Suppose I have a Non-Graphical application (say FFT of 10000 data points) that I wrote on 8800GT. I got X times speed-up compared to optimized CPU code.

In which of the following cases I will get speed up more than X times:

1- Running the same code (without any modifications) on a GPU with more cores than in 8800GT, such as GTX200 series Tesla

2- Running the same code (without any modifications) on two GPUs in SLI mode (two 128 core GPUs).

And by the way what will happen in case my application were Graphical, rendering etc?

I just need a short answer to verify my understanding.

Thanks in advance for your time!

Probably option 1, but only because option 2 is impossible. CUDA doesn’t work with SLI and it isn’t a magical path to multi-gpu. If you want multi-gpu, you have to explicitly program it.

Neither of those is necessarily true. Your app will scale if you programmed it appropriately (isn’t PCIe limited, will fill the new machine appropriately, etc.).
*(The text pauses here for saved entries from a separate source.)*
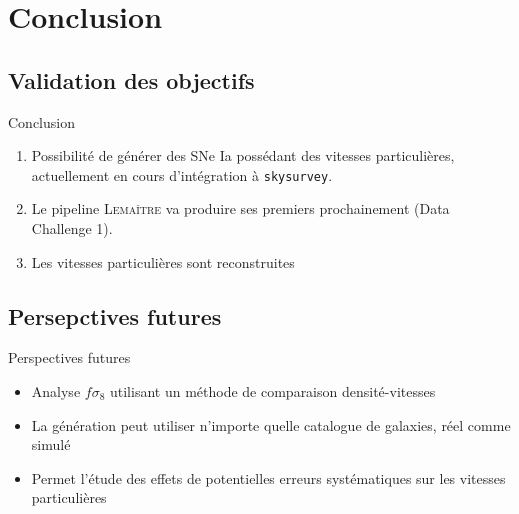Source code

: \documentclass{beamer}
\newcommand{\lemaitre}{\textsc{Lemaître}\xspace}
\begin{document}
\section{Conclusion}

\subsection{Validation des objectifs}

\begin{frame}{Conclusion}
\begin{enumerate}
\item Possibilité de générer des SNe Ia possédant des vitesses particulières, actuellement en cours d'intégration à \texttt{skysurvey}.
\item Le pipeline \lemaitre va produire ses premiers prochainement (Data Challenge 1).
\item Les vitesses particulières sont reconstruites
\end{enumerate}
\end{frame}

\subsection{Persepctives futures}

\begin{frame}{Perspectives futures}
\begin{itemize}
\item Analyse $f\sigma_8$ utilisant un méthode de comparaison densité-vitesses
\item La génération peut utiliser n'importe quelle catalogue de galaxies, réel comme simulé
\item Permet l'étude des effets de potentielles erreurs systématiques sur les vitesses particulières
\end{itemize}
\end{frame}
\end{document}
If you have a kernel that takes M amount of time on an N SM part, you have W blocks where W >> N, and your performance is bottlenecked on actual computation (or DRAM bandwidth), yes, it will scale on a larger part with more than N SMs and more memory bandwidth to run for some time less than M.

Thankfully, fulfilling these obligations in CUDA is generally really easy to do.